Simple or even moderately efficient backup programs like rsync copy all the files.
I'm mainly wondering if it's common for backup programs to support using a separate program to generate the backups. For example if there was a "dovecot-backup" binary that just dumps all (or new-since-last-backup) of the users' mails into stdout, which the backup program can use. Or perhaps in that case there wouldn't really be much of anything for the backup to do except to write it to tape..
Also backing up the attachment links could be problematic if the backup system doesn't support hard links. Each attachment always has at least 2 links, so if the backup doesn't realize that it at minimum duplicates the space used by attachments.
rsync recognizes hard links with option -H, but at a very noticeable performance cost when dealing with millions of files. If the aa/bb/aabccddeeff-etc is unique across the whole mailstore, it would be easy to replace the hard link with a symlink, as you said:
SIS was designed to work with hard links. They couldn't be replaced with symlinks without a redesign (which would be less efficient in normal operation).
maybe not storing the attachments directly to backups, but add symlinks to them so they can be used to figure out what to restore.
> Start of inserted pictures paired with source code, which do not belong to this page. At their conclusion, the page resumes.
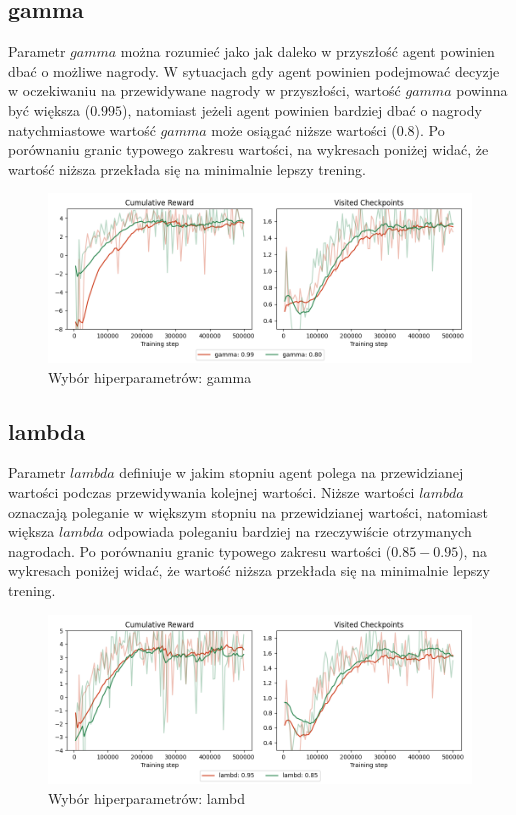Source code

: \subsection{gamma}
Parametr $gamma$ można rozumieć jako jak daleko w przyszłość agent powinien dbać o możliwe nagrody. W sytuacjach gdy agent powinien podejmować decyzje w oczekiwaniu na przewidywane nagrody w przyszłości, wartość $gamma$ powinna być większa ($0.995$), natomiast jeżeli agent powinien bardziej dbać o nagrody natychmiastowe wartość $gamma$ może osiągać niższe wartości ($0.8$). Po porównaniu granic typowego zakresu wartości, na wykresach poniżej widać, że wartość niższa przekłada się na minimalnie lepszy trening.
\begin{figure}[H]
    \centering
    \includegraphics[width=\textwidth]{graphs/hyperparameters_gamma.png}
    \caption{Wybór hiperparametrów: gamma}
    \label{fig}
\end{figure}

\subsection{lambda}
Parametr $lambda$ definiuje w jakim stopniu agent polega na przewidzianej wartości podczas przewidywania kolejnej wartości. Niższe wartości $lambda$ oznaczają poleganie w większym stopniu na przewidzianej wartości, natomiast większa $lambda$ odpowiada poleganiu bardziej na rzeczywiście otrzymanych nagrodach. Po porównaniu granic typowego zakresu wartości ($0.85-0.95$), na wykresach poniżej widać, że wartość niższa przekłada się na minimalnie lepszy trening.
\begin{figure}[H]
    \centering
    \includegraphics[width=\textwidth]{graphs/hyperparameters_lambd.png}
    \caption{Wybór hiperparametrów: lambd}
    \label{fig}
\end{figure}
Or maybe the backing up wouldn't need a special tool, but the restoring tool could just read through the dbox files to see what attachments are also needed and write a list of them somewhere so they can be taken from backups as well.
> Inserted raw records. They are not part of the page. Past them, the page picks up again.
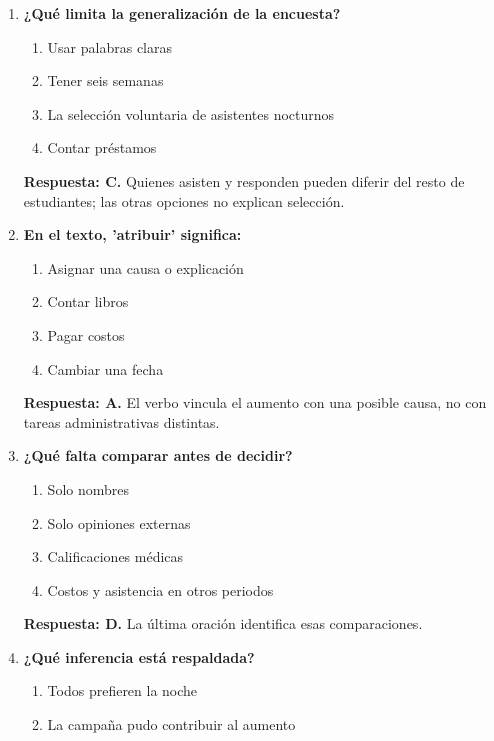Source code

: \begin{enumerate}
\begin{enumerate}[label=\Alph*)]
\item Cerrar definitivamente
\item Mantener el horario durante exámenes
\item Eliminar encuestas
\item Aumentar cuotas de inmediato
\end{enumerate}
\textbf{Respuesta: B.} La propuesta es específica para exámenes; no se anuncia cierre ni cuotas.
\item\textbf{¿Qué limita la generalización de la encuesta?}
\begin{enumerate}[label=\Alph*)]
\item Usar palabras claras
\item Tener seis semanas
\item La selección voluntaria de asistentes nocturnos
\item Contar préstamos
\end{enumerate}
\textbf{Respuesta: C.} Quienes asisten y responden pueden diferir del resto de estudiantes; las otras opciones no explican selección.
\item\textbf{En el texto, 'atribuir' significa:}
\begin{enumerate}[label=\Alph*)]
\item Asignar una causa o explicación
\item Contar libros
\item Pagar costos
\item Cambiar una fecha
\end{enumerate}
\textbf{Respuesta: A.} El verbo vincula el aumento con una posible causa, no con tareas administrativas distintas.
\item\textbf{¿Qué falta comparar antes de decidir?}
\begin{enumerate}[label=\Alph*)]
\item Solo nombres
\item Solo opiniones externas
\item Calificaciones médicas
\item Costos y asistencia en otros periodos
\end{enumerate}
\textbf{Respuesta: D.} La última oración identifica esas comparaciones.
\item\textbf{¿Qué inferencia está respaldada?}
\begin{enumerate}[label=\Alph*)]
\item Todos prefieren la noche
\item La campaña pudo contribuir al aumento

\end{enumerate}
\end{enumerate}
In the second way, you would have a separate hierarchy for multiple-recipient attachments, or would the attachment be "really" stored in the box of a recipient chosen at random?
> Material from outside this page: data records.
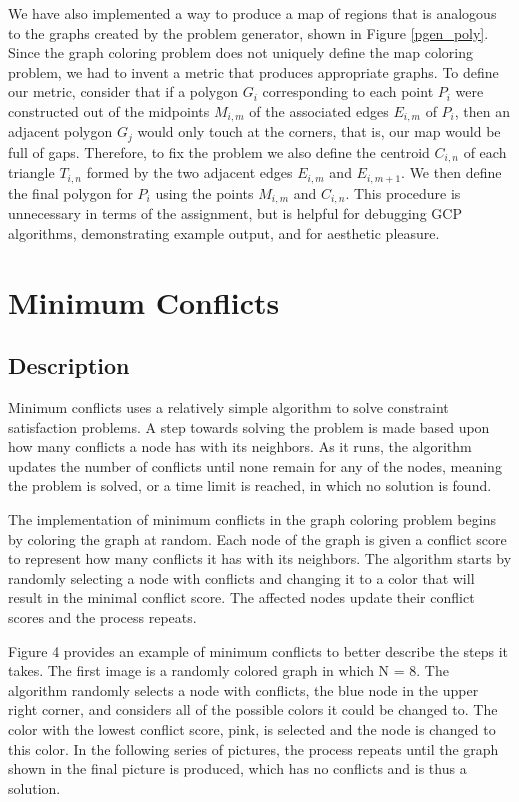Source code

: \documentclass{article}
\begin{document}
	We have also implemented a way to produce a map of regions that is analogous to the graphs created by the problem generator, shown in Figure \ref{pgen_poly}.  
	Since the graph coloring problem does not uniquely define the map coloring problem, we had to invent a metric that produces appropriate graphs. To define our metric, consider that if a polygon $G_i$ corresponding to each point $P_i$ were constructed out of the midpoints $M_{i,m}$ of the associated edges $E_{i,m}$ of $P_i$, then an adjacent polygon $G_j$ would only touch at the corners, that is, our map would be full of gaps. Therefore, to fix the problem we also define the centroid $C_{i,n}$ of each triangle $T_{i,n}$ formed by the two adjacent edges $E_{i,m}$ and $E_{i,m+1}$. We then define the final polygon for $P_i$ using the points $M_{i,m}$ and $C_{i,n}$. This procedure is unnecessary in terms of the assignment, but is helpful for debugging GCP algorithms, demonstrating example output, and for aesthetic pleasure.
		
\section{Minimum Conflicts}
	\subsection{Description}
		
		Minimum conflicts uses a relatively simple algorithm to solve constraint satisfaction problems.  A step towards solving the problem is made based upon how many conflicts a node has with its neighbors.  As it runs, the algorithm updates the number of conflicts until none remain for any of the nodes, meaning the problem is solved, or a time limit is reached, in which no solution is found.
		
		The implementation of minimum conflicts in the graph coloring problem begins by coloring the graph at random.  Each node of the graph is given a conflict score to represent how many conflicts it has with its neighbors.  The algorithm starts by randomly selecting a node with conflicts and changing it to a color that will result in the minimal conflict score.  The affected nodes update their conflict scores and the process repeats.

		Figure 4 provides an example of minimum conflicts to better describe the steps it takes.  The first image is a randomly colored graph in which N = 8.  The algorithm randomly selects a node with conflicts, the blue node in the upper right corner, and considers all of the possible colors it could be changed to.  The color with the lowest conflict score, pink, is selected and the node is changed to this color.  In the following series of pictures, the process repeats until the graph shown in the final picture is produced, which has no conflicts and is thus a solution.
		
\end{document}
I meant that SIS would work exactly like it works now, with hard links and everything, but on top of that it would also create symlinks to the used files simply to make it easier to find what files are used. The annoying thing about that is that in error situations the symlinks can get out of sync with the reality.
Just some random thoughts: professionally, I use Zimbra. Messages are stored in Maildir-equivalents. The time it takes to backup is a quite severe constraint on the backup technique. For example, compressing the backup files takes too long, so the zip files are not compressed. Instead, the individual mails are stored compressed on disk. Each backup zips up the mails in a few big backup files.
You mean you first create uncompressed zip files (why not just tar?) of all the mails to the filesystem and the backup software then backups those zip files?
An improvement could be to sort mails into backup zip files so that once a zip file is made, it stays the same. After all, if a mail is not deleted a month after it is read, then it will probably stay in the same state forever, or at least until the user starts a keep-me-under-quota cleaning-up spree. During this time, backing up that big zip file can just be a check to see if it is already OK in the backup, which is much quicker. I have no idea if this could be applied to Dovecot, but who knows.
Dovecot's mdbox files already contain multiple messages in each file, so it should be a lot more efficient to do backups on those. And each message in an mdbox file can be compressed if zlib plugin is enabled. So I think that sounds quite a lot like what you propose.